You don't want to leave people wondering every day if something bad is going to happen. That's the first tip. The other is, don't ever do it on a Friday. Don't ever do it in the afternoon. You want to be around so that the folks that are still on the team have a chance to talk with each other at work and they have a chance to talk with you if they want to. Otherwise, they'll be texting between themselves after work, or on the weekend, and they might get unnecessarily riled up, and there may be some misunderstanding because you can't step in and clarify things. You always want to do this in the morning. People have more emotional ability to adapt to things in the morning, when they're not as tired. Always do it in the morning and don't do it on a Friday as well. Be respectful. I can't imagine a situation that would justify you escorting somebody to the door, I still see that happening sometimes. Now, if you're dismissing somebody for cause, then maybe that makes sense, but not in a situation like this. Just treat people with complete respect as much as you can.
They're hurting anyway. Just let them hang around but say, "Listen, hang around for a couple of hours, if you need to, I want to make sure you have a chance to talk to anybody that you're close to here. If you need to come back tomorrow, that's fine, if you need to use the equipment." Just give them that respect, treat them as if you would want to be treated.
Blair: Yes, and tied up with respect is be empathic too, is what I'm hearing you say?
David: Right.
Blair: Okay. What about everybody taking a pay cut instead of having to layoff an individual or two?
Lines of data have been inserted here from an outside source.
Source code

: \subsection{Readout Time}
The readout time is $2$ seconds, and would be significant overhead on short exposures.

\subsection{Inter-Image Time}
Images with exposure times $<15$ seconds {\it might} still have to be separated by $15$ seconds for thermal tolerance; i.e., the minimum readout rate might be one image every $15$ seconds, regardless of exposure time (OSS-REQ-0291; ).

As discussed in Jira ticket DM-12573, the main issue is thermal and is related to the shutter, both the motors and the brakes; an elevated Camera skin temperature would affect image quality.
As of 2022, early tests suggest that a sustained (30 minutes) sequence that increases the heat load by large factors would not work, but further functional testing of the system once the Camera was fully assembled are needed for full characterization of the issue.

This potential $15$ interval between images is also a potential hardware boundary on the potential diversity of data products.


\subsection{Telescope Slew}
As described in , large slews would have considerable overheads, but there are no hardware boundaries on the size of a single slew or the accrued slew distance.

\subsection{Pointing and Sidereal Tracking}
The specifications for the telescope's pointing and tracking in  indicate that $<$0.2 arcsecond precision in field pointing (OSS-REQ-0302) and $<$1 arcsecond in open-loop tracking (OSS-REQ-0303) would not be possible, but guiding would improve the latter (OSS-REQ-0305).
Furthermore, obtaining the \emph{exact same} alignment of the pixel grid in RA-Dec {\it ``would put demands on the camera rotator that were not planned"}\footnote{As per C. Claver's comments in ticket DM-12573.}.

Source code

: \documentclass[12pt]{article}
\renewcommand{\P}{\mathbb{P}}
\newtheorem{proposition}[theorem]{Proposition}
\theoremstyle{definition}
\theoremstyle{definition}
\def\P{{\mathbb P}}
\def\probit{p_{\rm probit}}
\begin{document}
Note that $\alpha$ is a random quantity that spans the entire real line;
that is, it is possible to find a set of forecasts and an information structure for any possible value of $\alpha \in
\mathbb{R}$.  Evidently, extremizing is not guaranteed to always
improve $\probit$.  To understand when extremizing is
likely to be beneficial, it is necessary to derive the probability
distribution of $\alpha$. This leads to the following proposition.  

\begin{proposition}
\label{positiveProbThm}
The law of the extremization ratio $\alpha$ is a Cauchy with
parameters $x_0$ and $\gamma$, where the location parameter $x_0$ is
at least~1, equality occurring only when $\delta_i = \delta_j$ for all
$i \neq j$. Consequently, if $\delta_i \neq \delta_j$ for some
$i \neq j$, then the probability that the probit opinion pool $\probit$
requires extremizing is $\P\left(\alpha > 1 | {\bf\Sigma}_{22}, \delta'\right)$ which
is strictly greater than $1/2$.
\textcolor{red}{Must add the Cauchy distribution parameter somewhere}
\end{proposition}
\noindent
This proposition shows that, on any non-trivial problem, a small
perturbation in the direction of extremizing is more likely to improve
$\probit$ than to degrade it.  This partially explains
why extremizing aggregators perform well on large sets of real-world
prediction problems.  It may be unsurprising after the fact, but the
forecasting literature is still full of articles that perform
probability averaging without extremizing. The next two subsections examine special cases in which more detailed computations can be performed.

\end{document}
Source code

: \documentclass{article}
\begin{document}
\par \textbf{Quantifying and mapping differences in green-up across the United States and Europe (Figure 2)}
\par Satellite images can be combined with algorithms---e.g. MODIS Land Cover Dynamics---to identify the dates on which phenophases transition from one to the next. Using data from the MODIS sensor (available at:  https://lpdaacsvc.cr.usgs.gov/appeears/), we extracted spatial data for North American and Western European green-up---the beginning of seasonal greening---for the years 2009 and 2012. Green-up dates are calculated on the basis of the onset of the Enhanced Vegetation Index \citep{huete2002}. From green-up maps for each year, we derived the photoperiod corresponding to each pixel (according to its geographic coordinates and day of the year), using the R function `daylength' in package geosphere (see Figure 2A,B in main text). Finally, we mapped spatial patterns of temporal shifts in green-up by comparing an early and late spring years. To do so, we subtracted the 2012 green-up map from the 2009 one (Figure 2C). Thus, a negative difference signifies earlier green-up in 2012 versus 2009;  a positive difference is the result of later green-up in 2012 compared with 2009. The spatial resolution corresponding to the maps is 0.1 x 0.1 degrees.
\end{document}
David: This question comes up quite often. I think it's something that can work if the culture is really good. The problem with it is that a lot of folks that work for you don't have that flexibility in their budget. In other words, they don't have 10% or 15% or 20% extra every month, and if you cut that, they'll still be able to make it. What you might be doing is creating a hardship for everybody. It's possible, especially, if you just dip into a cut with the middle layer and yourself. It is possible. Usually, it makes more sense to make a tough call, especially, if the culture can't withstand it. Usually, if that's a good idea, the staff will come to you and suggest it.
Blair: I heard a stat this morning on a podcast that I was listening to. I'm not going to remember the bulk of it, but it was a significant percentage of American families do not have the capacity to take a $400 financial hit. The idea that, say, you're paying somebody well and let's say it's 100,000, which I think is still good money today, and you ask everybody to take a 10% pay cut. I think the reality is there are some people out there who are in that age, or in that income bracket, that might not be able to withstand, without a significant hardship, with a 10% pay cut.
There is something to think about because you as the owner can withstand a 10% cut in your income, or in your salary, doesn't mean that your people can. I can see how you have to think deeply about that.
David: Yes. When we get more money, our needs and our wants tend to expand to take up that money, right?
Blair: You've made these decisions on who you're going to lay off and you have got some guidance, some parameters, on how to do it, when to do it, et cetera. Are there some things that you can do to lessen the impact of the fall as these people are walking out of the door? You've already alluded to some of them like, "Hey, feel free to stick around and use the equipment, et cetera." Are there other things that we should be thinking about that we might do to help these people?
David: Yes, for sure. Of course, severance is going to come to people's mind immediately. How much severance, I hear people talk about rules of thumb. The problem is that I hear very different rules of thumb. I hear one month for every five years, sometimes I hear one week for every year. That's probably more typical one week for every year. If the firm is suffering, then you don't usually have a whole lot of severance to dribble out. I've encouraged people to use this mental trick. Let's say that things are getting fairly bad but you're not ready to pull the trigger yet. What you do is, say, pick this date in your mind, say, it's six weeks out.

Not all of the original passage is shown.